The discussion need not be further protracted; but we cite some cases looking very persuasively to respondent’s view, and quote a clear, and as we think a correct, statement of the law in dispute which is found in the language of Reed, D. J., speaking for the United States Court of Appeals in the case of City of Wichita v. Wichita Water Co., 222 Fed. 789, 138 C. C. A. 337, a very recent case, precisely in point, in which the court evidently had before it the cases cited for relator here. The court said: “Municipalities, in granting franchises to or making, contracts with private persons or corporations to furnish water to the city and its inhabitants, may require the water company, when the statute so authorizes, to connect the service pipes with the water mains as a part of the consideration that shall pay for the privilege of furnishing the water; but, in the absence of a charter or contract that so provides, the matter is left to the agreement of the parties.”—Jackson v. Ellendale, 4 N. D. 478, 61 N. W. 1030; Vinton Water Co. v. Roanoke, 110 Va. 661, 66 S. E. 835; Franke v. Paducah Waterworks, 88 Ky. 467, 11 S. W. 432, 718, 4 L. R. A. 265.

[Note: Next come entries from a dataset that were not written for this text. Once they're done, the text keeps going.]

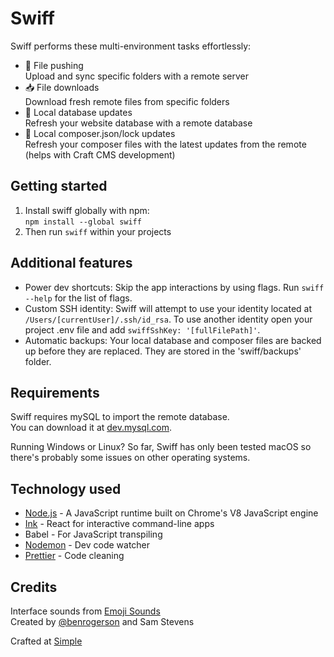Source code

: # Swiff

Swiff performs these multi-environment tasks effortlessly:

- 🚀 File pushing<br>
Upload and sync specific folders with a remote server
- 📥 File downloads<br>
Download fresh remote files from specific folders
- 💫 Local database updates<br>
Refresh your website database with a remote database
- 🎩 Local composer.json/lock updates<br>
Refresh your composer files with the latest updates from the remote<br>
(helps with Craft CMS development)

## Getting started

1. Install swiff globally with npm:<br>
`npm install --global swiff`
2. Then run `swiff` within your projects

## Additional features

- Power dev shortcuts: Skip the app interactions by using flags. Run `swiff --help` for the list of flags.
- Custom SSH identity: Swiff will attempt to use your identity located at `/Users/[currentUser]/.ssh/id_rsa`. To use another identity open your project .env file and add `swiffSshKey: '[fullFilePath]'`.
- Automatic backups: Your local database and composer files are backed up before they are replaced. They are stored in the 'swiff/backups' folder.

## Requirements

Swiff requires mySQL to import the remote database.<br>
You can download it at [dev.mysql.com](https://dev.mysql.com/downloads/mysql/).

Running Windows or Linux? So far, Swiff has only been tested macOS so there's probably some issues on other operating systems.

## Technology used

- [Node.js](https://nodejs.org/en/) - A JavaScript runtime built on Chrome's V8 JavaScript engine
- [Ink](https://github.com/vadimdemedes/ink) - React for interactive command-line apps
- Babel - For JavaScript transpiling
- [Nodemon](https://github.com/remy/nodemon) - Dev code watcher
- [Prettier](https://github.com/prettier/prettier) - Code cleaning

## Credits

Interface sounds from [Emoji Sounds](https://icons8.com/sounds)<br>
Created by [@benrogerson](https://twitter.com/benrogerson) and Sam Stevens

Crafted at [Simple](https://simple.com.au/)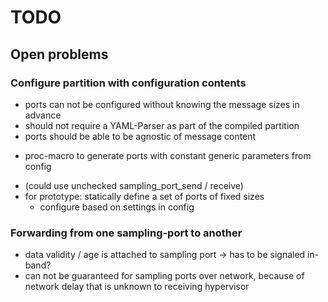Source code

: # TODO

## Open problems

### Configure partition with configuration contents
- ports can not be configured without knowing the message sizes in advance
- should not require a YAML-Parser as part of the compiled partition
- ports should be able to be agnostic of message content
+ proc-macro to generate ports with constant generic parameters from config
- (could use unchecked sampling_port_send / receive)
- for prototype: statically define a set of ports of fixed sizes
  - configure based on settings in config

### Forwarding from one sampling-port to another
- data validity / age is attached to sampling port -> has to be signaled in-band?
- can not be guaranteed for sampling ports over network, because of network delay that is unknown to receiving hypervisor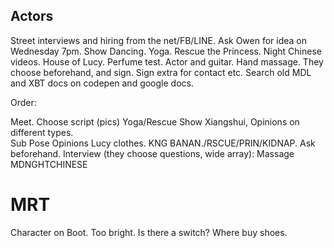 ## Actors

Street interviews and hiring from the net/FB/LINE. Ask Owen for idea on Wednesday 7pm.
Show Dancing. Yoga. Rescue the Princess. Night Chinese videos. House of Lucy. Perfume test. Actor and guitar. Hand massage. 
They choose beforehand, and sign. Sign extra for contact etc. 
Search old MDL and XBT docs on codepen and google docs.

Order:

Meet.
Choose script (pics) Yoga/Rescue
Show Xiangshui, Opinions on different types.  
Sub Pose
Opinions Lucy clothes. 
KNG BANAN./RSCUE/PRIN/KIDNAP. Ask beforehand.
Interview (they choose questions, wide array): Massage
MDNGHTCHINESE

# MRT

Character on Boot.
Too bright. Is there a switch?
Where buy shoes. 
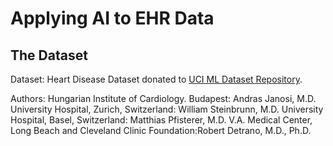 # Applying AI to EHR Data

## The Dataset
Dataset: Heart Disease Dataset donated to [UCI ML Dataset Repository](https://archive.ics.uci.edu/ml/datasets/heart+Disease).

Authors:
Hungarian Institute of Cardiology. Budapest: Andras Janosi, M.D.
University Hospital, Zurich, Switzerland: William Steinbrunn, M.D.
University Hospital, Basel, Switzerland: Matthias Pfisterer, M.D.
V.A. Medical Center, Long Beach and Cleveland Clinic Foundation:Robert Detrano, M.D., Ph.D.
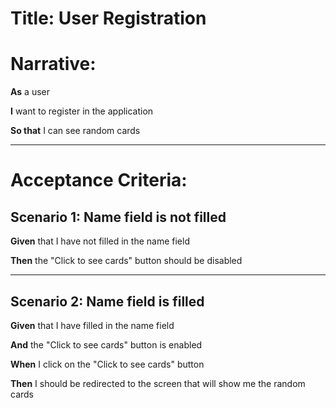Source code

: # Title: User Registration

# Narrative:

**As** a user  

**I** want to register in the application  

**So that** I can see random cards  

---

# Acceptance Criteria:

## Scenario 1: Name field is not filled

**Given** that I have not filled in the name field  

**Then** the "Click to see cards" button should be disabled  

---

## Scenario 2: Name field is filled

**Given** that I have filled in the name field  

**And** the "Click to see cards" button is enabled  

**When** I click on the "Click to see cards" button  

**Then** I should be redirected to the screen that will show me the random cards  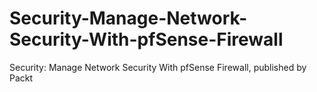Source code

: # Security-Manage-Network-Security-With-pfSense-Firewall
Security: Manage Network Security With pfSense Firewall, published by Packt
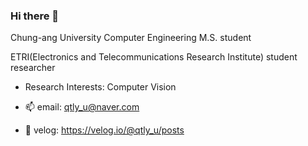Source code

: ### Hi there 👋

Chung-ang University Computer Engineering M.S. student

ETRI(Electronics and Telecommunications Research Institute) student researcher

- Research Interests:
Computer Vision

- 📫 email: qtly_u@naver.com
- 🌱 velog: https://velog.io/@qtly_u/posts
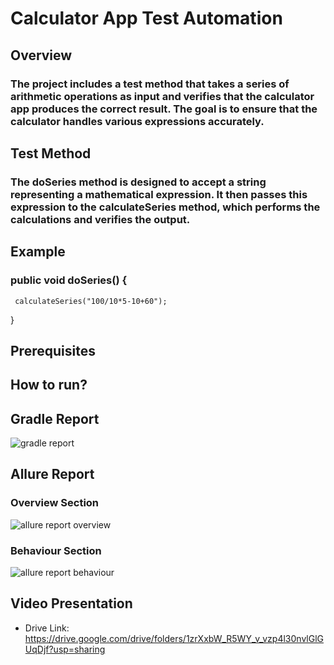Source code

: # Calculator App Test Automation
## Overview
### The project includes a test method that takes a series of arithmetic operations as input and verifies that the calculator app produces the correct result. The goal is to ensure that the calculator handles various expressions accurately.

## Test Method
### The doSeries method is designed to accept a string representing a mathematical expression. It then passes this expression to the calculateSeries method, which performs the calculations and verifies the output.

## Example
### public void doSeries() {
     calculateSeries("100/10*5-10+60");
}

## Prerequisites


## How to run?

## Gradle Report
![gradle report](https://github.com/user-attachments/assets/129db05c-83a3-4392-b543-3581cedb517e)

## Allure Report
### Overview Section
![allure report overview](https://github.com/user-attachments/assets/c3036859-8dbd-4cbe-93e7-f14c6ae0da3e)

### Behaviour Section
![allure report behaviour](https://github.com/user-attachments/assets/b57ad6bf-faee-415f-a8a7-ae1788b2e211)

## Video Presentation
- Drive Link: https://drive.google.com/drive/folders/1zrXxbW_R5WY_v_vzp4l30nvlGlGUqDjf?usp=sharing





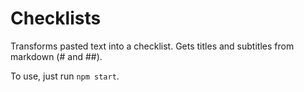 # Checklists

Transforms pasted text into a checklist.
Gets titles and subtitles from markdown (# and ##).

To use, just run `npm start`.
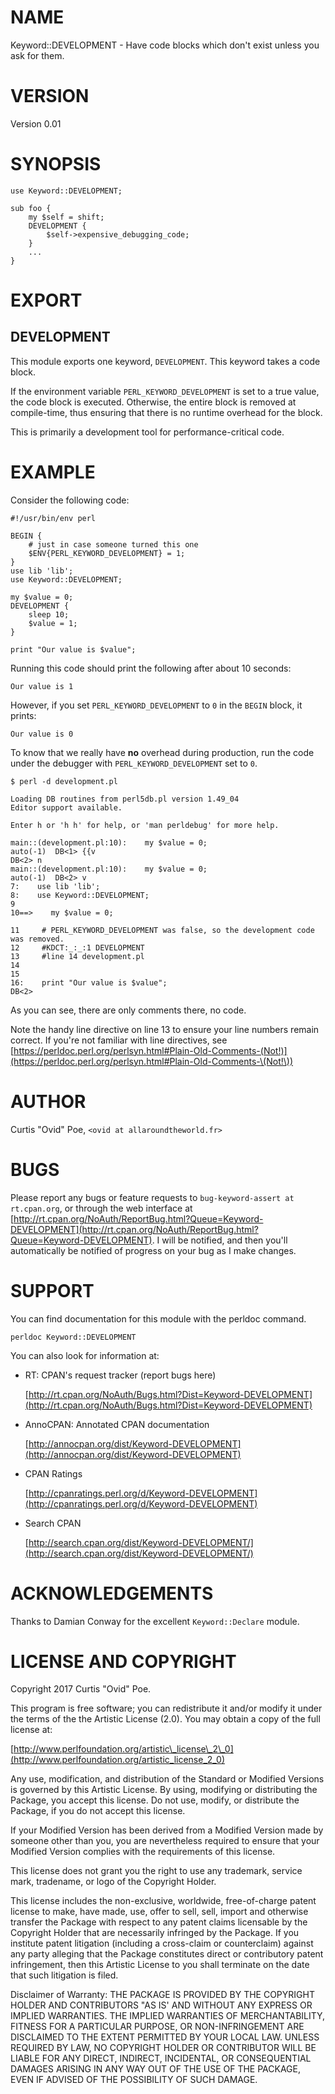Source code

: # NAME

Keyword::DEVELOPMENT - Have code blocks which don't exist unless you ask for them.

# VERSION

Version 0.01

# SYNOPSIS

    use Keyword::DEVELOPMENT;

    sub foo {
        my $self = shift;
        DEVELOPMENT {
            $self->expensive_debugging_code;
        }
        ...
    }

# EXPORT

## DEVELOPMENT

This module exports one keyword, `DEVELOPMENT`. This keyword takes a code
block.

If the environment variable `PERL_KEYWORD_DEVELOPMENT` is set to a true
value, the code block is executed. Otherwise, the entire block is removed at
compile-time, thus ensuring that there is no runtime overhead for the block.

This is primarily a development tool for performance-critical code.

# EXAMPLE

Consider the following code:

    #!/usr/bin/env perl

    BEGIN {
        # just in case someone turned this one
        $ENV{PERL_KEYWORD_DEVELOPMENT} = 1;
    }
    use lib 'lib';
    use Keyword::DEVELOPMENT;

    my $value = 0;
    DEVELOPMENT {
        sleep 10;
        $value = 1;
    }

    print "Our value is $value";

Running this code should print the following after about 10 seconds:

    Our value is 1

However, if you set `PERL_KEYWORD_DEVELOPMENT` to `0` in the `BEGIN` block, it prints:

    Our value is 0

To know that we really have **no** overhead during production, run the code under the debugger
with `PERL_KEYWORD_DEVELOPMENT` set to `0`.

    $ perl -d development.pl

    Loading DB routines from perl5db.pl version 1.49_04
    Editor support available.

    Enter h or 'h h' for help, or 'man perldebug' for more help.

    main::(development.pl:10):    my $value = 0;
    auto(-1)  DB<1> {{v
    DB<2> n
    main::(development.pl:10):    my $value = 0;
    auto(-1)  DB<2> v
    7:    use lib 'lib';
    8:    use Keyword::DEVELOPMENT;
    9
    10==>    my $value = 0;

    11     # PERL_KEYWORD_DEVELOPMENT was false, so the development code was removed.
    12     #KDCT:_:_:1 DEVELOPMENT
    13     #line 14 development.pl
    14
    15
    16:    print "Our value is $value";
    DB<2>

As you can see, there are only comments there, no code.

Note the handy line directive on line 13 to ensure your line numbers remain
correct. If you're not familiar with line directives, see
[https://perldoc.perl.org/perlsyn.html#Plain-Old-Comments-(Not!)](https://perldoc.perl.org/perlsyn.html#Plain-Old-Comments-\(Not!\))

# AUTHOR

Curtis "Ovid" Poe, `<ovid at allaroundtheworld.fr>`

# BUGS

Please report any bugs or feature requests to `bug-keyword-assert at
rt.cpan.org`, or through the web interface at
[http://rt.cpan.org/NoAuth/ReportBug.html?Queue=Keyword-DEVELOPMENT](http://rt.cpan.org/NoAuth/ReportBug.html?Queue=Keyword-DEVELOPMENT).  I will
be notified, and then you'll automatically be notified of progress on your bug
as I make changes.

# SUPPORT

You can find documentation for this module with the perldoc command.

    perldoc Keyword::DEVELOPMENT

You can also look for information at:

- RT: CPAN's request tracker (report bugs here)

    [http://rt.cpan.org/NoAuth/Bugs.html?Dist=Keyword-DEVELOPMENT](http://rt.cpan.org/NoAuth/Bugs.html?Dist=Keyword-DEVELOPMENT)

- AnnoCPAN: Annotated CPAN documentation

    [http://annocpan.org/dist/Keyword-DEVELOPMENT](http://annocpan.org/dist/Keyword-DEVELOPMENT)

- CPAN Ratings

    [http://cpanratings.perl.org/d/Keyword-DEVELOPMENT](http://cpanratings.perl.org/d/Keyword-DEVELOPMENT)

- Search CPAN

    [http://search.cpan.org/dist/Keyword-DEVELOPMENT/](http://search.cpan.org/dist/Keyword-DEVELOPMENT/)

# ACKNOWLEDGEMENTS

Thanks to Damian Conway for the excellent `Keyword::Declare` module.

# LICENSE AND COPYRIGHT

Copyright 2017 Curtis "Ovid" Poe.

This program is free software; you can redistribute it and/or modify it
under the terms of the the Artistic License (2.0). You may obtain a
copy of the full license at:

[http://www.perlfoundation.org/artistic\_license\_2\_0](http://www.perlfoundation.org/artistic_license_2_0)

Any use, modification, and distribution of the Standard or Modified
Versions is governed by this Artistic License. By using, modifying or
distributing the Package, you accept this license. Do not use, modify,
or distribute the Package, if you do not accept this license.

If your Modified Version has been derived from a Modified Version made
by someone other than you, you are nevertheless required to ensure that
your Modified Version complies with the requirements of this license.

This license does not grant you the right to use any trademark, service
mark, tradename, or logo of the Copyright Holder.

This license includes the non-exclusive, worldwide, free-of-charge
patent license to make, have made, use, offer to sell, sell, import and
otherwise transfer the Package with respect to any patent claims
licensable by the Copyright Holder that are necessarily infringed by the
Package. If you institute patent litigation (including a cross-claim or
counterclaim) against any party alleging that the Package constitutes
direct or contributory patent infringement, then this Artistic License
to you shall terminate on the date that such litigation is filed.

Disclaimer of Warranty: THE PACKAGE IS PROVIDED BY THE COPYRIGHT HOLDER
AND CONTRIBUTORS "AS IS' AND WITHOUT ANY EXPRESS OR IMPLIED WARRANTIES.
THE IMPLIED WARRANTIES OF MERCHANTABILITY, FITNESS FOR A PARTICULAR
PURPOSE, OR NON-INFRINGEMENT ARE DISCLAIMED TO THE EXTENT PERMITTED BY
YOUR LOCAL LAW. UNLESS REQUIRED BY LAW, NO COPYRIGHT HOLDER OR
CONTRIBUTOR WILL BE LIABLE FOR ANY DIRECT, INDIRECT, INCIDENTAL, OR
CONSEQUENTIAL DAMAGES ARISING IN ANY WAY OUT OF THE USE OF THE PACKAGE,
EVEN IF ADVISED OF THE POSSIBILITY OF SUCH DAMAGE.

On the authority of the cases cited by relator, McQuillin and Pond, in their respective works on Municipal Corporations and Public Utilities, state the weight of authority as tt was stated in State v. Birmingham Waterworks Co., supra; the latter citing meter cases along with the rest. But Prof. Wyman of Harvard Law School, in his work on Public Service Corporations, after referring to the same line of cases, says: “On the other hand, there is as much authority; if not more, to the effect that the requirement by legislation or even by the regulation of the company that the consumer shall pay for his service pipe is not outrageous, as this installation is peculiarly for his benefit and no part of the general facilities of the system in the use of which all share to some degree.” — Volume 1, § 824.
It results from what we have said that the judgment must be reversed, and the cause remanded.
Reversed and remanded.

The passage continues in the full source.